I had planned on writing an article for his 75th birthday last year, but I put it off because I tend to put off things that I love and find ‘frivolous’ in favor of the more ‘concrete and serious’ tasks on my to-do lists. But in 2021 I am actively pursuing the things that fill my cup — Dancing, Writing about Bob Marley, Laughing, Making Kombucha, Doing Nothing!
There is a lot I could talk about in regards to Bob Marley — His legendary Afro-centric reggae music, his charisma, his revolutionary lyrics that centered the liberation of all black people, the fight against the machine that has entrapped the working class in a rat race. But in this article in celebration of his birthday, I just want to talk about his Livity. It’s also important to note that he was a flawed human being still and just because he was great doesn’t mean he was perfect.

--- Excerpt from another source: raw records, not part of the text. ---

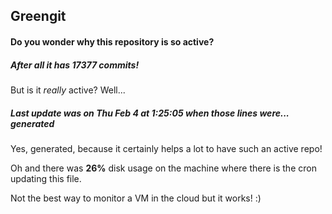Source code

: ## Greengit

#### Do you wonder why this repository is so active?

##### After all it has 17377 commits!

But is it *really* active? Well...

##### Last update was on Thu Feb 4 at 1:25:05 when those lines were... generated

Yes, generated, because it certainly helps a lot to have such an active repo!

Oh and there was **26%** disk usage on the machine
where there is the cron updating this file.

Not the best way to monitor a VM in the cloud but it works! :)
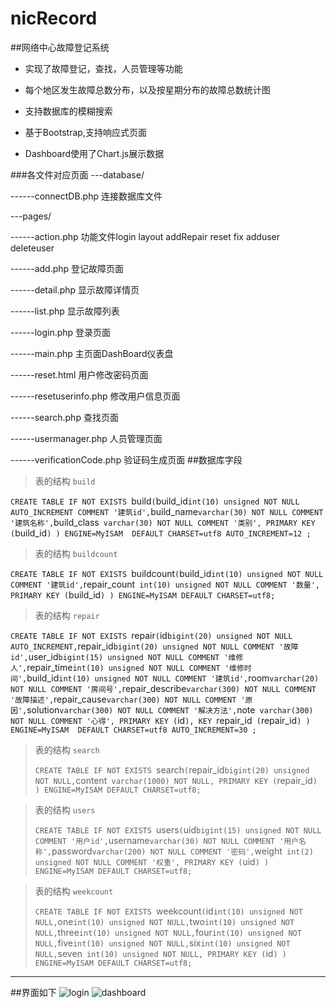 # nicRecord
##网络中心故障登记系统
- 实现了故障登记，查找，人员管理等功能

- 每个地区发生故障总数分布，以及按星期分布的故障总数统计图 

- 支持数据库的模糊搜索

- 基于Bootstrap,支持响应式页面
 
- Dashboard使用了Chart.js展示数据

###各文件对应页面
---database/

------connectDB.php 连接数据库文件

---pages/

------action.php   功能文件login layout addRepair reset fix   adduser deleteuser

------add.php 登记故障页面

------detail.php 显示故障详情页

------list.php 显示故障列表

------login.php 登录页面

------main.php 主页面DashBoard仪表盘

------reset.html 用户修改密码页面

------resetuserinfo.php 修改用户信息页面

------search.php 查找页面

------usermanager.php 人员管理页面

------verificationCode.php 验证码生成页面
##数据库字段

 > 表的结构 `build`
 > 
`CREATE TABLE IF NOT EXISTS `build` (
  `build_id` int(10) unsigned NOT NULL AUTO_INCREMENT COMMENT '建筑id',
  `build_name` varchar(30) NOT NULL COMMENT '建筑名称',
  `build_class` varchar(30) NOT NULL COMMENT '类别',
  PRIMARY KEY (`build_id`)
) ENGINE=MyISAM  DEFAULT CHARSET=utf8 AUTO_INCREMENT=12 ;`

> 表的结构 `buildcount`
> 
`CREATE TABLE IF NOT EXISTS `buildcount` (
  `build_id` int(10) unsigned NOT NULL COMMENT '建筑id',
  `repair_count` int(10) unsigned NOT NULL COMMENT '数量',
  PRIMARY KEY (`build_id`)
) ENGINE=MyISAM DEFAULT CHARSET=utf8;`

>表的结构 `repair`
>
`CREATE TABLE IF NOT EXISTS `repair` (
  `id` bigint(20) unsigned NOT NULL AUTO_INCREMENT,
  `repair_id` bigint(20) unsigned NOT NULL COMMENT '故障id',
  `user_id` bigint(15) unsigned NOT NULL COMMENT '维修人',
  `repair_time` int(10) unsigned NOT NULL COMMENT '维修时间',
  `build_id` int(10) unsigned NOT NULL COMMENT '建筑id',
  `room` varchar(20) NOT NULL COMMENT '房间号',
  `repair_describe` varchar(300) NOT NULL COMMENT '故障描述',
  `repair_cause` varchar(300) NOT NULL COMMENT '原因',
  `solution` varchar(300) NOT NULL COMMENT '解决方法',
  `note` varchar(300) NOT NULL COMMENT '心得',
  PRIMARY KEY (`id`),
  KEY `repair_id` (`repair_id`)
) ENGINE=MyISAM  DEFAULT CHARSET=utf8 AUTO_INCREMENT=30 ;`

> 表的结构 `search`
> 
> `CREATE TABLE IF NOT EXISTS `search` (
  `repair_id` bigint(20) unsigned NOT NULL,
  `content` varchar(1000) NOT NULL,
  PRIMARY KEY (`repair_id`)
) ENGINE=MyISAM DEFAULT CHARSET=utf8;`

> 表的结构 `users`
> 
> `CREATE TABLE IF NOT EXISTS `users` (
  `uid` bigint(15) unsigned NOT NULL COMMENT '用户id',
  `username` varchar(30) NOT NULL COMMENT '用户名称',
  `password` varchar(200) NOT NULL COMMENT '密码',
  `weight` int(2) unsigned NOT NULL COMMENT '权重',
  PRIMARY KEY (`uid`)
) ENGINE=MyISAM DEFAULT CHARSET=utf8;`

> 表的结构 `weekcount`
> 
> `CREATE TABLE IF NOT EXISTS `weekcount` (
  `id` int(10) unsigned NOT NULL,
  `one` int(10) unsigned NOT NULL,
  `two` int(10) unsigned NOT NULL,
  `three` int(10) unsigned NOT NULL,
  `four` int(10) unsigned NOT NULL,
  `five` int(10) unsigned NOT NULL,
  `six` int(10) unsigned NOT NULL,
  `seven` int(10) unsigned NOT NULL,
  PRIMARY KEY (`id`)
) ENGINE=MyISAM DEFAULT CHARSET=utf8;`

***

##界面如下
![login](https://raw.githubusercontent.com/catkint/nicRecord/master/dist/image/login.png)
  ![dashboard](https://raw.githubusercontent.com/catkint/nicRecord/master/dist/image/dashboard.png)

Last year around June, the Marley family released an HD recording of the famous ‘Live at the Rainbow’ concert from June 1977 in London on the Exodus tour. The first time I watched the concert in my room, I cried. I felt like I was in that concert hall and I was just in awe of him and his presence. He embodied what the Rastafari community call -Livity. Aliveness. Livity encompasses many different things including holistic natural living and, emphasis on community and collaboration. The livity that I see in Bob Marley’s performance is an acute sense of being in his body doing what he was placed on this earth to do. He is completely immersed in the music and the message that it transcends the physical realm and becomes a mystical and spiritual experience. He’s not concerned about perfection or how it will be received or how much money the tour makes. He is present. He is fully alive and fully present, which then allows him to be used as a vessel for the radical revolutionary message that is still so relevant today.
He is completely immersed in the music and the message that it transcends the physical realm and becomes a mystical and spiritual experience.
I often feel like I’m sleepwalking through life, that I do what I do because that’s what I’m supposed to be doing according to societal norms. I’m not really living my life instead I am living somebody else’s vision for my life. Like I have been handed a script I took no part in creating and I’m living my life according to the role prescribed for me on that script. I don’t want to live my one and only life in this body from the passenger seat. There is no ‘Big Other’ for whom I must consciously or subconsciously shape my life around. I am the captain of my own ship, master of my own destiny. This doesn’t mean that I have full control of what happens to me in life, but I do have the complete agency to decide how I will receive what life brings. And that I take the driver’s seat in defining what my life will be, regardless of whether my desires and actions produce the fruit I was hoping for. In the words of Bob Marley himself;
Emancipate yourself from mental slavery
None but ourselves can free our minds
Every time I listen to Bob Marley, I am reminded of what life can look like when you truly step into who you are and live out your life. Happy Earthstrong Bob Marley!